Depuis les observations finales du rapport initial formulées en 2016, plusieurs mesures ont été adoptées ou annoncées par les autorités burkinabè en vue d’améliorer les droits civil et politiques des citoyens. En effet de la multitude d’observations formulées quatre points ont été retenus par l’université Joseph KI Zerbo pour le suivi. Il s’agit notamment de la Commission Nationale des Droits Humains (CNDH), l’enquête sur les violations des droits de l’homme, l’égalité entre hommes et femmes et pratiques préjudiciables à l’égard des femmes et l’interdiction de la torture et des mauvais traitements
De l’examen de ces points il ressort l’état des lieux suivants :
Commission nationale des droits humains (CNDH)
L’État partie est encouragé à adopter sans plus attendre le décret portant organisation et fonctionnement de la Commission nationale des droits humains, nommer ses nouveaux membres, garantir son indépendance et la doter d’une autonomie financière et de ressources suffisantes lui permettant d’accomplir pleinement son mandat, en conformité avec les Principes de Paris.
Nous pouvons noter que l’État burkinabè a fait des efforts dans le sens de conformiser la CNDH aux principes de Paris. Au nombre des mesures allant dans ce sens, nous pouvons citer l’augmentation substantielle du budget, l’effectivité de l’autonomie financière et l’adoption du décret N°2017-0209/PRES/PM/MJDHPC/MINEFID portant organisation et fonctionnement de la CNDH du 09 avril 2017. Malgré ces efforts, la CNDH est toujours confrontée à une insuffisance de ressources l’empêchant d’étendre ses services au niveau national. A ce jour, la CNDH n’a pu déployer qu’une seule antenne à Bobo-Dioulasso deuxième ville du Burkina Faso. Également, tout le personnel administratif de la CNDH est constitué de fonctionnaires mis à la disposition par le ministère de la justice et des droits humains. La CNDH envisageait demander son accréditation auprès de l’alliance globale des institutions nationales des droits de l’homme dès la publication de son premier rapport. Le rapport est intervenu le 28 Décembre 2021.

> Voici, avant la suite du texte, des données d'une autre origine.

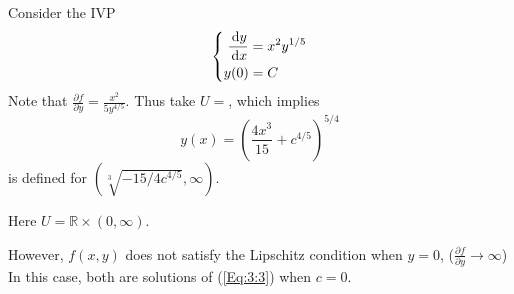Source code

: \begin{example}
Consider the IVP
\[
\left\{
\begin{aligned}
\frac{\,\mathrm{d} y}{\,\mathrm{d} x}&=x^2y^{1/5}\\
y(0)&=C
\end{aligned}
\right.
\]
Note that $\frac{\partial f}{\partial y}=\frac{x^2}{5y^{4/5}}$. Thus take $U=$, which implies
\[
y(x)=\left(\frac{4x^3}{15}+c^{4/5}\right)^{5/4}
\]
is defined for $(\sqrt[3]{-15/4c^{4/5}},\infty)$.

Here $U=\mathbb{R}\times(0,\infty)$.

However, $f(x,y)$ does not satisfy the Lipschitz condition when $y=0$, ($\frac{\partial f}{\partial y}\to\infty$)
In this case, both are solutions of (\ref{Eq:3:3}) when $c=0$.
\end{example}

Enquêtes sur des violations des droits de l’homme
L’État partie devrait poursuivre ses efforts pour faire la lumière et établir la responsabilité des crimes commis par le passé et il devrait enquêter sur les cas de violations des droits de l’homme documentés par les Commissions d’enquête, poursuivre les auteurs présumés et sanctionner les coupables proportionnellement à la gravité de l’infraction. Il devrait par ailleurs veiller à ce que toutes les victimes disposent d’un recours utile, y compris des mesures adéquates d’indemnisation, de restitution et de réadaptation.

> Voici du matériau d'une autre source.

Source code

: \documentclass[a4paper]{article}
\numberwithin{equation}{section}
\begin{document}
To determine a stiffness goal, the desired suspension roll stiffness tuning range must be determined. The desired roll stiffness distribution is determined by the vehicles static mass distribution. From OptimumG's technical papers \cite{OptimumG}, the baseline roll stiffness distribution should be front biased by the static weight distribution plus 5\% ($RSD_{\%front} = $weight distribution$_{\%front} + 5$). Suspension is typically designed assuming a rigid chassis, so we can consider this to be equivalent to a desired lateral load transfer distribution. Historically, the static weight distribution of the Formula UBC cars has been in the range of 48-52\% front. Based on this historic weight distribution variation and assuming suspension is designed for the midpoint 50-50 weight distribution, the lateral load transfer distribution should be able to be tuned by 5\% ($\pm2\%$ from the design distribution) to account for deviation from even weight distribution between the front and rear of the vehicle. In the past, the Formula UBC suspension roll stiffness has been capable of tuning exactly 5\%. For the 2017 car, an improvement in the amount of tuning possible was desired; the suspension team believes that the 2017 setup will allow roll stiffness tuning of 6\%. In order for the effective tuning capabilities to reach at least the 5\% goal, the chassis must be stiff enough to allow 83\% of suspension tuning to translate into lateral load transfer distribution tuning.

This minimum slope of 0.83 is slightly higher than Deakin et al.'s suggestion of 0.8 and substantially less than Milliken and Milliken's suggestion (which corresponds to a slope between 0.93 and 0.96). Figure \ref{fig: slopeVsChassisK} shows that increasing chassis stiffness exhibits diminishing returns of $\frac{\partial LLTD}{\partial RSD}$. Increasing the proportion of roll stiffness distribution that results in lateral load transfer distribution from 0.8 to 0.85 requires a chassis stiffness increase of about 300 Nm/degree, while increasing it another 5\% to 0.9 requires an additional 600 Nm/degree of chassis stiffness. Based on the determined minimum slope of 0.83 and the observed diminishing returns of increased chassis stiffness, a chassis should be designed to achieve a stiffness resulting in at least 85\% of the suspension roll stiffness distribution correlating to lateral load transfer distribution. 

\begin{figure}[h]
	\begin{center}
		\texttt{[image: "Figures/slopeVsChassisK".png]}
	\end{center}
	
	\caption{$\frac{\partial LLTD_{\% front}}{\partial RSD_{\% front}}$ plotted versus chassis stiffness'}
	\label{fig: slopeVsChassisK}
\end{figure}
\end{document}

Dans l’optique de situer les responsabilités en ce qui concerne les crimes politiques, l’Etat du Burkina Faso a adopté la loi NO74-2015/CNT portant création, attributions, composition, organisation et fonctionnement du Haut Conseil pour la Réconciliation et l’Unité Nationale (HCRUN). Le HCRUN est cette autorité administrative indépendante qui a pour mission d’enquêter sur les crimes politiques de 1960 à 2015 afin de situer les responsabilités. Dans cette optique, l’Etat a pris des mesures pour le bon fonctionnement et l’indépendance de cette institution. En effet, une immunité est accordée à ses membres pour tout acte accompli dans l’exercice ou à l’occasion de l’exercice de leur mission. En outre, la loi N° 74-2015/CNT en son article 16 garantit l’indépendance des membres du HCRUN dans l’exercice de leur fonction vis à vis des pouvoirs publics, des partis politiques et de tout groupe d’intérêt même si de notre avis le mode de désignation des conseillers n’est pas de nature à favoriser leur indépendance. En effet, selon l’article 5 de la loi N° 74-2015/CNT, les membres du HCRUN sont nommés par le Président du Faso, le premier ministre ou le président de l’Assemblée Nationale. La désignation des conseillers par des autorités politiques peut être guidé par des motivations politiques. Toute chose qui entrave l’indépendance de l’institution. A ce titre, le mode de désignation des membres d’une autre Autorité Administrative Indépendante qu’est la CNDH, peut inspirer et garantir mieux l’indépendance de l’institution.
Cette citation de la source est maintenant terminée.